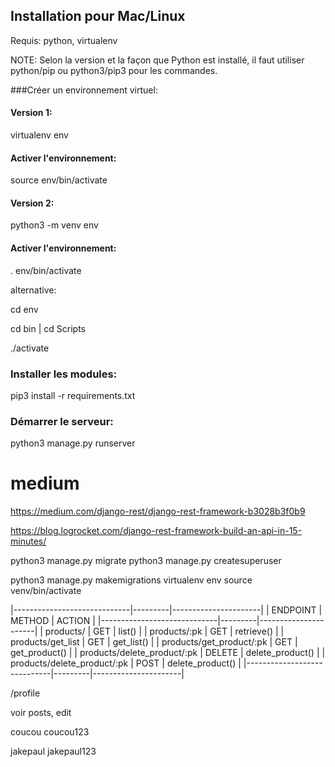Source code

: ## Installation pour Mac/Linux

Requis:
python, virtualenv

NOTE: Selon la version et la façon que Python est installé, il faut utiliser python/pip ou python3/pip3 pour les commandes.

###Créer un environnement virtuel:
#### Version 1:
virtualenv env
#### Activer l'environnement:
source env/bin/activate


#### Version 2:

python3 -m venv env
#### Activer l'environnement:
. env/bin/activate

alternative:

cd env

cd bin | cd Scripts

./activate

### Installer les modules:
pip3 install -r requirements.txt


### Démarrer le serveur:

python3 manage.py runserver

# medium

https://medium.com/django-rest/django-rest-framework-b3028b3f0b9

https://blog.logrocket.com/django-rest-framework-build-an-api-in-15-minutes/

python3 manage.py migrate
python3 manage.py createsuperuser

python3 manage.py makemigrations
virtualenv env
source venv/bin/activate

|-----------------------------|---------|----------------------|
| ENDPOINT                    | METHOD  | ACTION               |
|-----------------------------|---------|----------------------|
| products/                   | GET     | list()               |
| products/:pk                | GET     | retrieve()           |
| products/get_list           | GET     | get_list()           |
| products/get_product/:pk    | GET     | get_product()        |
| products/delete_product/:pk | DELETE  | delete_product()     |
| products/delete_product/:pk | POST    | delete_product()     |
|-----------------------------|---------|----------------------|

/profile

voir posts, edit

coucou
coucou123

jakepaul
jakepaul123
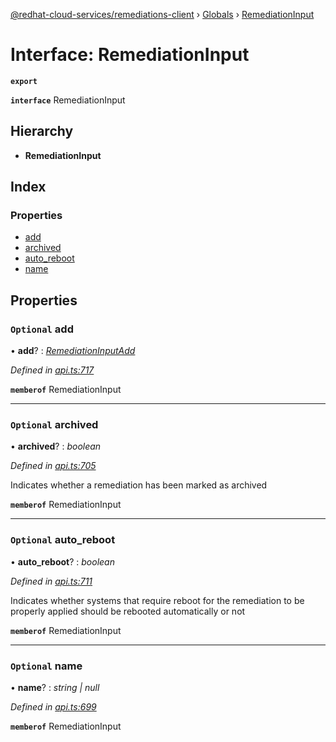 [@redhat-cloud-services/remediations-client](../README.md) › [Globals](../globals.md) › [RemediationInput](remediationinput.md)

# Interface: RemediationInput

**`export`** 

**`interface`** RemediationInput

## Hierarchy

* **RemediationInput**

## Index

### Properties

* [add](remediationinput.md#optional-add)
* [archived](remediationinput.md#optional-archived)
* [auto_reboot](remediationinput.md#optional-auto_reboot)
* [name](remediationinput.md#optional-name)

## Properties

### `Optional` add

• **add**? : *[RemediationInputAdd](remediationinputadd.md)*

*Defined in [api.ts:717](https://github.com/leSamo/javascript-clients/blob/master/packages/remediations/api.ts#L717)*

**`memberof`** RemediationInput

___

### `Optional` archived

• **archived**? : *boolean*

*Defined in [api.ts:705](https://github.com/leSamo/javascript-clients/blob/master/packages/remediations/api.ts#L705)*

Indicates whether a remediation has been marked as archived

**`memberof`** RemediationInput

___

### `Optional` auto_reboot

• **auto_reboot**? : *boolean*

*Defined in [api.ts:711](https://github.com/leSamo/javascript-clients/blob/master/packages/remediations/api.ts#L711)*

Indicates whether systems that require reboot for the remediation to be properly applied should be rebooted automatically or not

**`memberof`** RemediationInput

___

### `Optional` name

• **name**? : *string | null*

*Defined in [api.ts:699](https://github.com/leSamo/javascript-clients/blob/master/packages/remediations/api.ts#L699)*

**`memberof`** RemediationInput
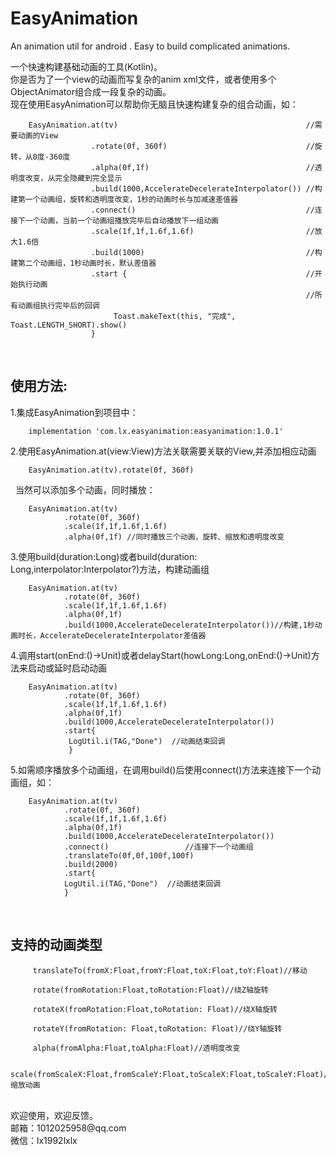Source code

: # EasyAnimation
An animation util for android . Easy to build complicated animations.<br>

一个快速构建基础动画的工具(Kotlin)。<br>
你是否为了一个view的动画而写复杂的anim xml文件，或者使用多个ObjectAnimator组合成一段复杂的动画。<br>
现在使用EasyAnimation可以帮助你无脑且快速构建复杂的组合动画，如：<br>


        EasyAnimation.at(tv)                                          //需要动画的View
                      .rotate(0f, 360f)                               //旋转，从0度-360度
                      .alpha(0f,1f)                                   //透明度改变，从完全隐藏到完全显示
                      .build(1000,AccelerateDecelerateInterpolator()) //构建第一个动画组，旋转和透明度改变，1秒的动画时长与加减速差值器
                      .connect()                                      //连接下一个动画，当前一个动画组播放完毕后自动播放下一组动画
                      .scale(1f,1f,1.6f,1.6f)                         //放大1.6倍
                      .build(1000)                                    //构建第二个动画组，1秒动画时长，默认差值器
                      .start {                                        //开始执行动画
                                                                      //所有动画组执行完毕后的回调
                           Toast.makeText(this, "完成", Toast.LENGTH_SHORT).show()
                      }
                      
                      
使用方法:
-----------------

1.集成EasyAnimation到项目中：<br>
                
        implementation 'com.lx.easyanimation:easyanimation:1.0.1'
                
2.使用EasyAnimation.at(view:View)方法关联需要关联的View,并添加相应动画<br>
 
        EasyAnimation.at(tv).rotate(0f, 360f)
   
   
   当然可以添加多个动画，同时播放：<br>
   
        EasyAnimation.at(tv)
                .rotate(0f, 360f)
                .scale(1f,1f,1.6f,1.6f)
                .alpha(0f,1f) //同时播放三个动画，旋转、缩放和透明度改变
                
                
3.使用build(duration:Long)或者build(duration: Long,interpolator:Interpolator?)方法，构建动画组

        EasyAnimation.at(tv)
                .rotate(0f, 360f)
                .scale(1f,1f,1.6f,1.6f)
                .alpha(0f,1f)
                .build(1000,AccelerateDecelerateInterpolator())//构建,1秒动画时长，AccelerateDecelerateInterpolator差值器
                
4.调用start(onEnd:()->Unit)或者delayStart(howLong:Long,onEnd:()->Unit)方法来启动或延时启动动画
 
        EasyAnimation.at(tv)
                .rotate(0f, 360f)
                .scale(1f,1f,1.6f,1.6f)
                .alpha(0f,1f)
                .build(1000,AccelerateDecelerateInterpolator())
                .start{
                 LogUtil.i(TAG,"Done")  //动画结束回调
                 }

5.如需顺序播放多个动画组，在调用build()后使用connect()方法来连接下一个动画组，如：

        EasyAnimation.at(tv)
                .rotate(0f, 360f)
                .scale(1f,1f,1.6f,1.6f)
                .alpha(0f,1f)
                .build(1000,AccelerateDecelerateInterpolator())
                .connect()                 //连接下一个动画组
                .translateTo(0f,0f,100f,100f)
                .build(2000)
                .start{
                LogUtil.i(TAG,"Done")  //动画结束回调 
                }
                

支持的动画类型
-------
         translateTo(fromX:Float,fromY:Float,toX:Float,toY:Float)//移动

         rotate(fromRotation:Float,toRotation:Float)//绕Z轴旋转

         rotateX(fromRotation:Float,toRotation: Float)//绕X轴旋转
        
         rotateY(fromRotation: Float,toRotation: Float)//绕Y轴旋转

         alpha(fromAlpha:Float,toAlpha:Float)//透明度改变
        
         scale(fromScaleX:Float,fromScaleY:Float,toScaleX:Float,toScaleY:Float)//缩放动画
<br>
欢迎使用，欢迎反馈。<br>
邮箱：1012025958@qq.com<br>
微信：lx1992lxlx
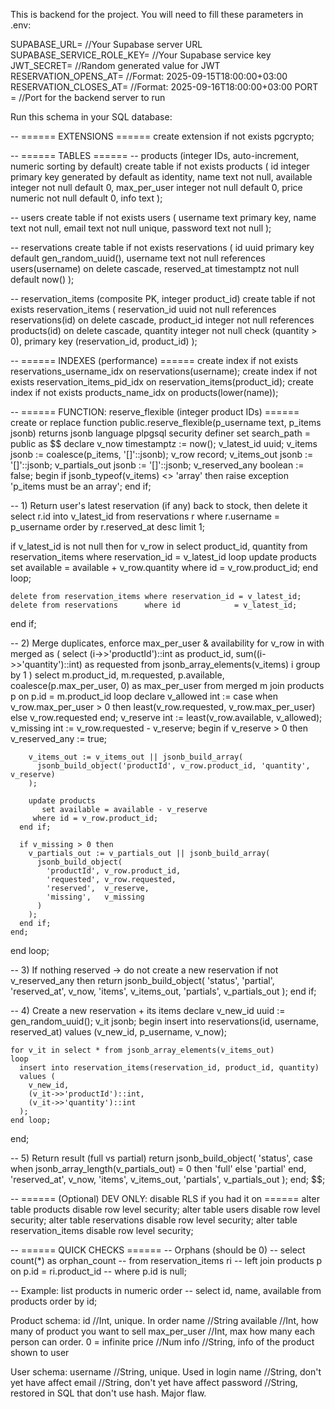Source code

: This is backend for the project. You will need to fill these parameters in .env:

SUPABASE_URL=                   //Your Supabase server URL
SUPABASE_SERVICE_ROLE_KEY=      //Your Supabase service key
JWT_SECRET=                     //Random generated value for JWT
RESERVATION_OPENS_AT=           //Format: 2025-09-15T18:00:00+03:00
RESERVATION_CLOSES_AT=          //Format: 2025-09-16T18:00:00+03:00
PORT =                          //Port for the backend server to run




Run this schema in your SQL database:

-- ====== EXTENSIONS ======
create extension if not exists pgcrypto;

-- ====== TABLES ======
-- products (integer IDs, auto-increment, numeric sorting by default)
create table if not exists products (
  id              integer primary key generated by default as identity,
  name            text    not null,
  available       integer not null default 0,
  max_per_user    integer not null default 0,
  price           numeric not null default 0,
  info            text
);

-- users
create table if not exists users (
  username text primary key,
  name     text not null,
  email    text not null unique,
  password text not null
);

-- reservations
create table if not exists reservations (
  id          uuid primary key default gen_random_uuid(),
  username    text not null references users(username) on delete cascade,
  reserved_at timestamptz not null default now()
);

-- reservation_items (composite PK, integer product_id)
create table if not exists reservation_items (
  reservation_id uuid    not null references reservations(id) on delete cascade,
  product_id     integer not null references products(id)     on delete cascade,
  quantity       integer not null check (quantity > 0),
  primary key (reservation_id, product_id)
);

-- ====== INDEXES (performance) ======
create index if not exists reservations_username_idx   on reservations(username);
create index if not exists reservation_items_pid_idx   on reservation_items(product_id);
create index if not exists products_name_idx           on products(lower(name));

-- ====== FUNCTION: reserve_flexible (integer product IDs) ======
create or replace function public.reserve_flexible(p_username text, p_items jsonb)
returns jsonb
language plpgsql
security definer
set search_path = public
as $$
declare
  v_now           timestamptz := now();
  v_latest_id     uuid;
  v_items         jsonb := coalesce(p_items, '[]'::jsonb);
  v_row           record;
  v_items_out     jsonb := '[]'::jsonb;
  v_partials_out  jsonb := '[]'::jsonb;
  v_reserved_any  boolean := false;
begin
  if jsonb_typeof(v_items) <> 'array' then
    raise exception 'p_items must be an array';
  end if;

  -- 1) Return user's latest reservation (if any) back to stock, then delete it
  select r.id
    into v_latest_id
  from reservations r
  where r.username = p_username
  order by r.reserved_at desc
  limit 1;

  if v_latest_id is not null then
    for v_row in
      select product_id, quantity
      from reservation_items
      where reservation_id = v_latest_id
    loop
      update products
         set available = available + v_row.quantity
       where id = v_row.product_id;
    end loop;

    delete from reservation_items where reservation_id = v_latest_id;
    delete from reservations      where id            = v_latest_id;
  end if;

  -- 2) Merge duplicates, enforce max_per_user & availability
  for v_row in
    with merged as (
      select (i->>'productId')::int as product_id,
             sum((i->>'quantity')::int) as requested
      from jsonb_array_elements(v_items) i
      group by 1
    )
    select m.product_id,
           m.requested,
           p.available,
           coalesce(p.max_per_user, 0) as max_per_user
    from merged m
    join products p on p.id = m.product_id
  loop
    declare
      v_allowed int := case
                         when v_row.max_per_user > 0
                           then least(v_row.requested, v_row.max_per_user)
                         else v_row.requested
                       end;
      v_reserve int := least(v_row.available, v_allowed);
      v_missing int := v_row.requested - v_reserve;
    begin
      if v_reserve > 0 then
        v_reserved_any := true;

        v_items_out := v_items_out || jsonb_build_array(
          jsonb_build_object('productId', v_row.product_id, 'quantity', v_reserve)
        );

        update products
           set available = available - v_reserve
         where id = v_row.product_id;
      end if;

      if v_missing > 0 then
        v_partials_out := v_partials_out || jsonb_build_array(
          jsonb_build_object(
            'productId', v_row.product_id,
            'requested', v_row.requested,
            'reserved',  v_reserve,
            'missing',   v_missing
          )
        );
      end if;
    end;
  end loop;

  -- 3) If nothing reserved → do not create a new reservation
  if not v_reserved_any then
    return jsonb_build_object(
      'status',      'partial',
      'reserved_at', v_now,
      'items',       v_items_out,
      'partials',    v_partials_out
    );
  end if;

  -- 4) Create a new reservation + its items
  declare
    v_new_id uuid := gen_random_uuid();
    v_it     jsonb;
  begin
    insert into reservations(id, username, reserved_at)
    values (v_new_id, p_username, v_now);

    for v_it in select * from jsonb_array_elements(v_items_out)
    loop
      insert into reservation_items(reservation_id, product_id, quantity)
      values (
        v_new_id,
        (v_it->>'productId')::int,
        (v_it->>'quantity')::int
      );
    end loop;
  end;

  -- 5) Return result (full vs partial)
  return jsonb_build_object(
    'status',      case when jsonb_array_length(v_partials_out) = 0 then 'full' else 'partial' end,
    'reserved_at', v_now,
    'items',       v_items_out,
    'partials',    v_partials_out
  );
end;
$$;

-- ====== (Optional) DEV ONLY: disable RLS if you had it on ======
alter table products           disable row level security;
alter table users              disable row level security;
alter table reservations       disable row level security;
alter table reservation_items  disable row level security;

-- ====== QUICK CHECKS ======
-- Orphans (should be 0)
-- select count(*) as orphan_count
-- from reservation_items ri
-- left join products p on p.id = ri.product_id
-- where p.id is null;

-- Example: list products in numeric order
-- select id, name, available from products order by id;





Product schema:
id              //Int, unique. In order
name            //String
available       //Int, how many of product you want to sell
max_per_user    //Int, max how many each person can order. 0 = infinite
price           //Num
info            //String, info of the product shown to user


User schema:
username        //String, unique. Used in login
name            //String, don't yet have affect
email           //String, don't yet have affect
password        //String, restored in SQL that don't use hash. Major flaw.


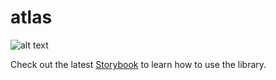 # atlas

![alt text](https://image.shutterstock.com/image-vector/atlas-titan-kneeling-carrying-lifting-260nw-568664710.jpg)

Check out the latest [Storybook](https://unpkg.com/@connexta/atlas@0.0.34/.storybook/index.html) to learn how to use the library.
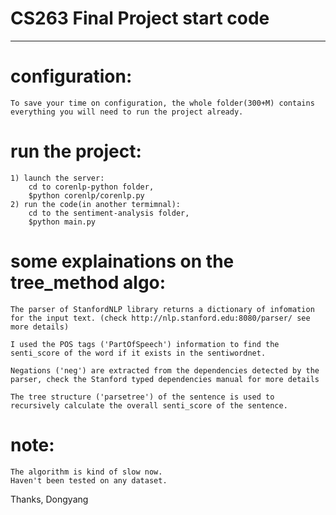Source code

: # CS263 Final Project start code
--------------------------------

# configuration:
	To save your time on configuration, the whole folder(300+M) contains everything you will need to run the project already.

# run the project:
	1) launch the server:
		cd to corenlp-python folder,
		$python corenlp/corenlp.py
	2) run the code(in another termimnal):
		cd to the sentiment-analysis folder,
		$python main.py

# some explainations on the tree_method algo:
	The parser of StanfordNLP library returns a dictionary of infomation for the input text. (check http://nlp.stanford.edu:8080/parser/ see more details)

	I used the POS tags ('PartOfSpeech') information to find the senti_score of the word if it exists in the sentiwordnet. 

	Negations ('neg') are extracted from the dependencies detected by the parser, check the Stanford typed dependencies manual for more details

	The tree structure ('parsetree') of the sentence is used to recursively calculate the overall senti_score of the sentence. 


# note:
	The algorithm is kind of slow now.
	Haven't been tested on any dataset.


Thanks,
Dongyang
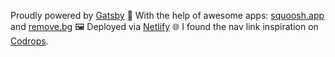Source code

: Proudly powered by [Gatsby](https://www.gatsbyjs.org/) 🚀
With the help of awesome apps: [squoosh.app](https://squoosh.app) and [remove.bg](https://www.remove.bg/) 🖼️
Deployed via [Netlify](https://www.netlify.com/) 🌐
I found the nav link inspiration on [Codrops](https://tympanus.net/codrops/).
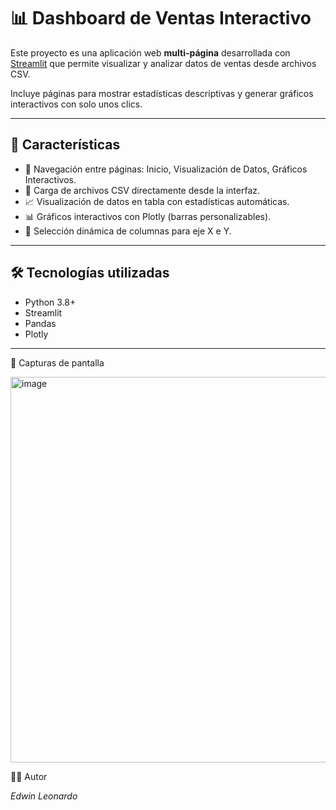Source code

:# 📊 Dashboard de Ventas Interactivo

Este proyecto es una aplicación web **multi-página** desarrollada con [Streamlit](https://streamlit.io/) que permite visualizar y analizar datos de ventas desde archivos CSV.

Incluye páginas para mostrar estadísticas descriptivas y generar gráficos interactivos con solo unos clics.

---

## 🚀 Características

- 🧭 Navegación entre páginas: Inicio, Visualización de Datos, Gráficos Interactivos.
- 📄 Carga de archivos CSV directamente desde la interfaz.
- 📈 Visualización de datos en tabla con estadísticas automáticas.
- 📊 Gráficos interactivos con Plotly (barras personalizables).
- 🔄 Selección dinámica de columnas para eje X e Y.

---

## 🛠 Tecnologías utilizadas

- Python 3.8+
- Streamlit
- Pandas
- Plotly

---
📸 Capturas de pantalla

<img width="1338" height="617" alt="image" src="https://github.com/user-attachments/assets/2196f43b-4aa8-4204-8dce-b82393d0c763" />

👨‍💻 Autor

*Edwin Leonardo*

=======

**Task directions:** Whenever a line in the material above holds the string "timestamptz", copy that line in full.

**Solution for this task:**
  reserved_at timestamptz not null default now()
  v_now           timestamptz := now();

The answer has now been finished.